Sorry for asking probably stupid question.
Why in proximal gradient descent, "proximal" is referred to as "Backward" and the "gradient" is referred to as "Forward"?
I can imagine why "gradient" is referred to as "Forward" perhaps because it looks for the "downhill" and move forward. But I am not sure. However, I have no clue why "proximal" is referred to as "Backward". Can someone enlighten me? Thank you.

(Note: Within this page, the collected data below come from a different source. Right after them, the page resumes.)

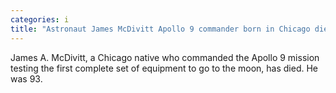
 ```yaml
---
categories: i
title: "Astronaut James McDivitt Apollo 9 commander born in Chicago dies at 93"
---
```

James A. McDivitt, a Chicago native who commanded the Apollo 9 mission testing the first complete set of equipment to go to the moon, has died. He was 93.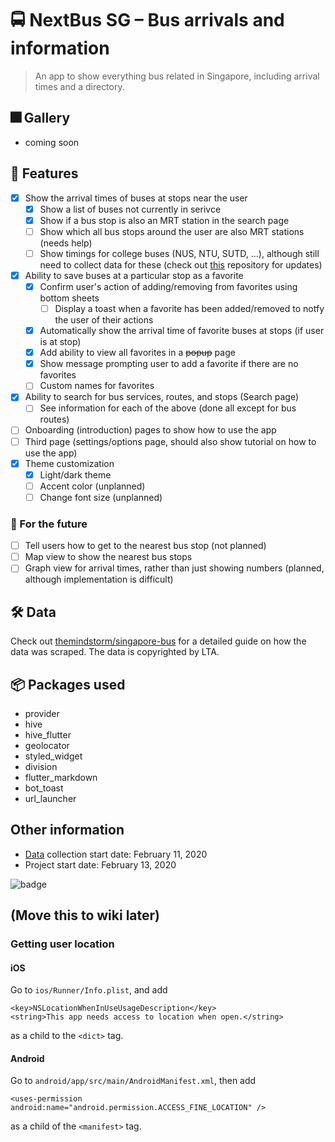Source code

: # 🚍 NextBus SG – Bus arrivals and information
> An app to show everything bus related in Singapore, including arrival times and a directory.

## 🎆 Gallery
- coming soon

## 🚀 Features
- [x] Show the arrival times of buses at stops near the user
  - [x] Show a list of buses not currently in serivce
  - [x] Show if a bus stop is also an MRT station in the search page
  - [ ] Show which all bus stops around the user are also MRT stations (needs help)
  - [ ] Show timings for college buses (NUS, NTU, SUTD, ...), although still need to collect data for these (check out [this](https://github.com/themindstorm/singapore-bus) repository for updates)
- [x] Ability to save buses at a particular stop as a favorite
  - [x] Confirm user's action of adding/removing from favorites using bottom sheets
    - [ ] Display a toast when a favorite has been added/removed to notfy the user of their actions
  - [x] Automatically show the arrival time of favorite buses at stops (if user is at stop)
  - [x] Add ability to view all favorites in a ~~popup~~ page
  - [x] Show message prompting user to add a favorite if there are no favorites
  - [ ] Custom names for favorites
- [x] Ability to search for bus services, routes, and stops (Search page)
  - [ ] See information for each of the above (done all except for bus routes)
- [ ] Onboarding (introduction) pages to show how to use the app
- [ ] Third page (settings/options page, should also show tutorial on how to use the app)
- [x] Theme customization 
  - [x] Light/dark theme
  - [ ] Accent color (unplanned)
  - [ ] Change font size (unplanned)

### 🧨 For the future
- [ ] Tell users how to get to the nearest bus stop (not planned)
- [ ] Map view to show the nearest bus stops
- [ ] Graph view for arrival times, rather than just showing numbers (planned, although implementation is difficult)

## 🛠 Data
Check out [themindstorm/singapore-bus](https://github.com/themindstorm/singapore-bus) for a detailed guide on how the data was scraped. The data is copyrighted by LTA.

## 📦 Packages used
- provider
- hive
- hive_flutter
- geolocator
- styled_widget
- division
- flutter_markdown
- bot_toast
- url_launcher

## Other information
- [Data](https://github.com/themindstorm/singapore-bus) collection start date: February 11, 2020
- Project start date: February 13, 2020 

![badge](https://img.shields.io/badge/Made%20With-Flutter-blue?style=for-the-badge)

## (Move this to wiki later)
### Getting user location
#### iOS

Go to `ios/Runner/Info.plist`, and add 
```
<key>NSLocationWhenInUseUsageDescription</key>
<string>This app needs access to location when open.</string>
``` 

as a child to the `<dict>` tag.

#### Android
Go to `android/app/src/main/AndroidManifest.xml`, then add 
```
<uses-permission android:name="android.permission.ACCESS_FINE_LOCATION" />
```

as a child of the `<manifest>` tag.
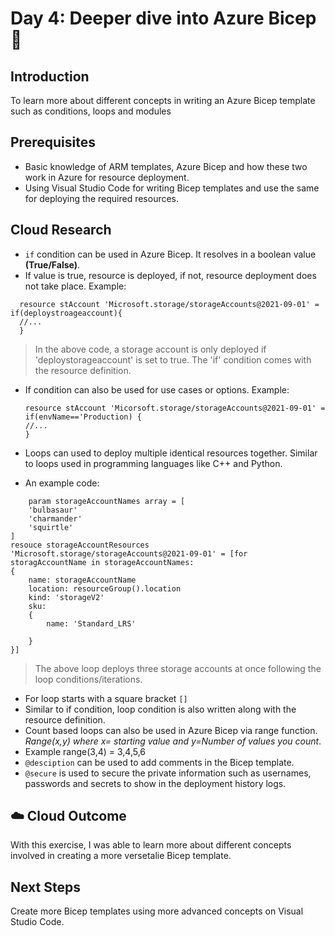 # Day 4: Deeper dive into Azure Bicep 🦾

## Introduction
To learn more about different concepts in writing an Azure Bicep template such as conditions, loops and modules

## Prerequisites
- Basic knowledge of ARM templates, Azure Bicep and how these two work in Azure for resource deployment.
- Using Visual Studio Code for writing Bicep templates and use the same for deploying the required resources.


## Cloud Research
- `if` condition can be used in Azure Bicep. It resolves in a boolean value **(True/False)**.
-  If value is true, resource is deployed, if not, resource deployment does not take place. Example:


```
  resource stAccount 'Microsoft.storage/storageAccounts@2021-09-01' = if(deploystroageaccount){
  //...
  }
```

> In the above code, a storage account is only deployed if 'deploystorageaccount' is set to true. The 'if' condition comes with the resource definition.

  - If condition can also be used for use cases or options. Example:
    ```
    resource stAccount 'Micorsoft.storage/storageAccounts@2021-09-01' = if(envName=='Production) {
    //...
    }
    ```
    
  - Loops can used to deploy multiple identical resources together. Similar to loops used in programming languages like C++ and Python.
  - An example code:
```
    param storageAccountNames array = [
    'bulbasaur'
    'charmander'
    'squirtle'
]
resouce storageAccountResources 'Microsoft.storage/storageAccounts@2021-09-01' = [for storagAccountName in storageAccountNames:
{
    name: storageAccountName
    location: resourceGroup().location
    kind: 'storageV2'
    sku:
    {
        name: 'Standard_LRS'
 
    }
}]
  ```

> The above loop deploys three storage accounts at once following the loop conditions/iterations.  

- For loop starts with a square bracket `[]`
- Similar to if condition, loop condition is also written along with the resource definition.
- Count based loops can also be used in Azure Bicep via range function. *Range(x,y) where x= starting value and y=Number of values you count*.
- Example range(3,4) = 3,4,5,6
- `@desciption` can be used to add comments in the Bicep template.
- `@secure` is used to secure the private information such as usernames, passwords and secrets to show in the deployment history logs.

## ☁️ Cloud Outcome

With this exercise, I was able to learn more about different concepts involved in creating a more versetalie Bicep template. 

## Next Steps

Create more Bicep templates using more advanced concepts on Visual Studio Code.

Let $t > 0$. To minimize $f+ g$ where $f$ is smooth and $g$ is closed and convex, we need to find a point $x$ that satisfies \begin{align} & 0 \in \nabla f(x) + \partial g(x) \\ \iff & x - t \nabla f(x) \in x + t \partial g(x) \\ \iff & (I + t \partial g)^{-1}(x - t \nabla f(x)) = x. \end{align} The forward-backward method uses the fixed point iteration $$ x^+ = (I + t \partial g)^{-1}(x - t \nabla f(x)). $$ Computing $x - t \nabla f(x)$ is the "forward" step. Applying the operator $(I + t \partial g)^{-1}$ is called the "backward" step, I guess because we are inverting the operator $I + t \partial g$.
If you are able to recognize that $(I + t \partial g)^{-1}$ is the proximal operator of $g$, then you see that the forward-backward method is the same thing as the proximal gradient method.